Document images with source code
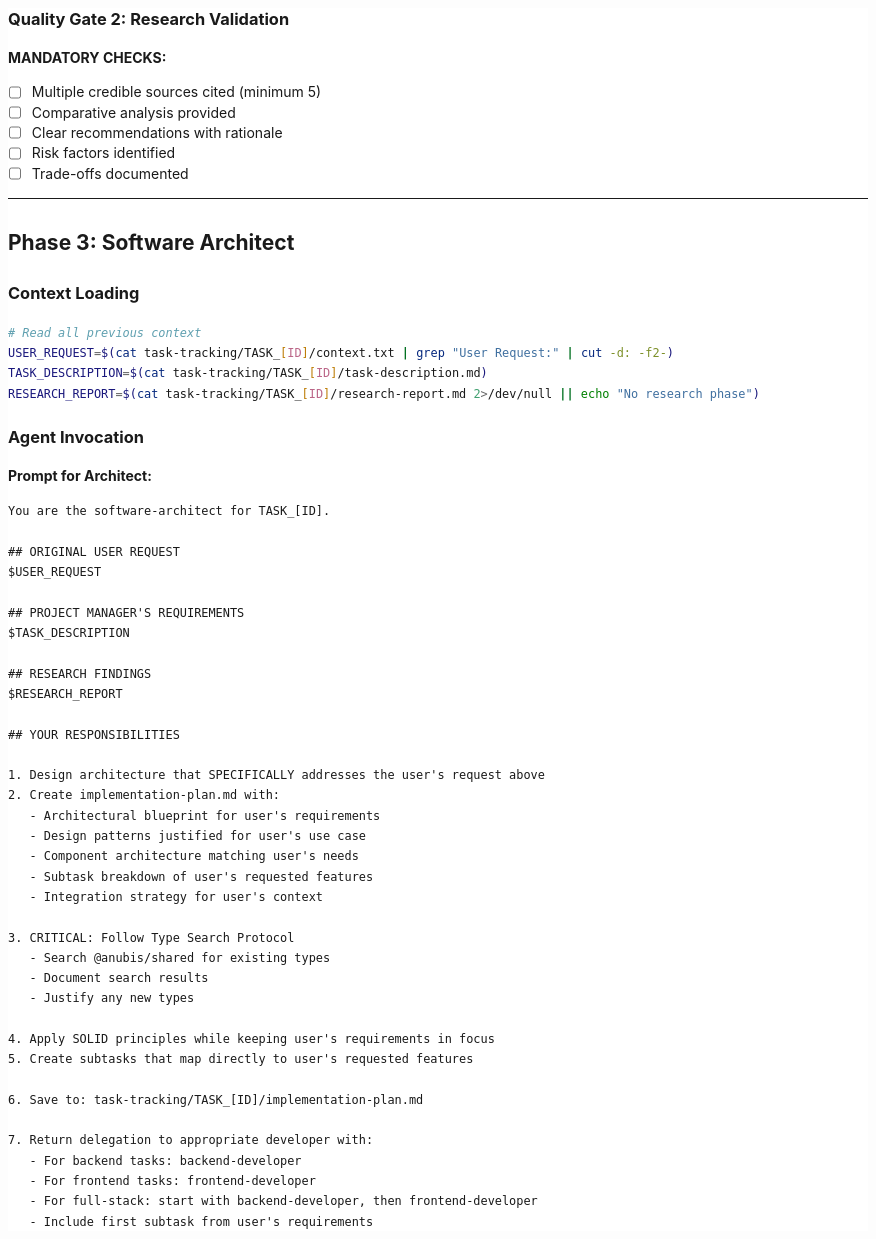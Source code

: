 ### Quality Gate 2: Research Validation

**MANDATORY CHECKS:**

- [ ] Multiple credible sources cited (minimum 5)
- [ ] Comparative analysis provided
- [ ] Clear recommendations with rationale
- [ ] Risk factors identified
- [ ] Trade-offs documented

---

## Phase 3: Software Architect

### Context Loading

```bash
# Read all previous context
USER_REQUEST=$(cat task-tracking/TASK_[ID]/context.txt | grep "User Request:" | cut -d: -f2-)
TASK_DESCRIPTION=$(cat task-tracking/TASK_[ID]/task-description.md)
RESEARCH_REPORT=$(cat task-tracking/TASK_[ID]/research-report.md 2>/dev/null || echo "No research phase")
```

### Agent Invocation

**Prompt for Architect:**

```
You are the software-architect for TASK_[ID].

## ORIGINAL USER REQUEST
$USER_REQUEST

## PROJECT MANAGER'S REQUIREMENTS
$TASK_DESCRIPTION

## RESEARCH FINDINGS
$RESEARCH_REPORT

## YOUR RESPONSIBILITIES

1. Design architecture that SPECIFICALLY addresses the user's request above
2. Create implementation-plan.md with:
   - Architectural blueprint for user's requirements
   - Design patterns justified for user's use case
   - Component architecture matching user's needs
   - Subtask breakdown of user's requested features
   - Integration strategy for user's context

3. CRITICAL: Follow Type Search Protocol
   - Search @anubis/shared for existing types
   - Document search results
   - Justify any new types

4. Apply SOLID principles while keeping user's requirements in focus
5. Create subtasks that map directly to user's requested features

6. Save to: task-tracking/TASK_[ID]/implementation-plan.md

7. Return delegation to appropriate developer with:
   - For backend tasks: backend-developer
   - For frontend tasks: frontend-developer
   - For full-stack: start with backend-developer, then frontend-developer
   - Include first subtask from user's requirements
```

> **BRIEF**: Bring together each line above where the string "requested" turns up.

> **RESULT OF THE EXERCISE**:
   - Subtask breakdown of user's requested features
5. Create subtasks that map directly to user's requested features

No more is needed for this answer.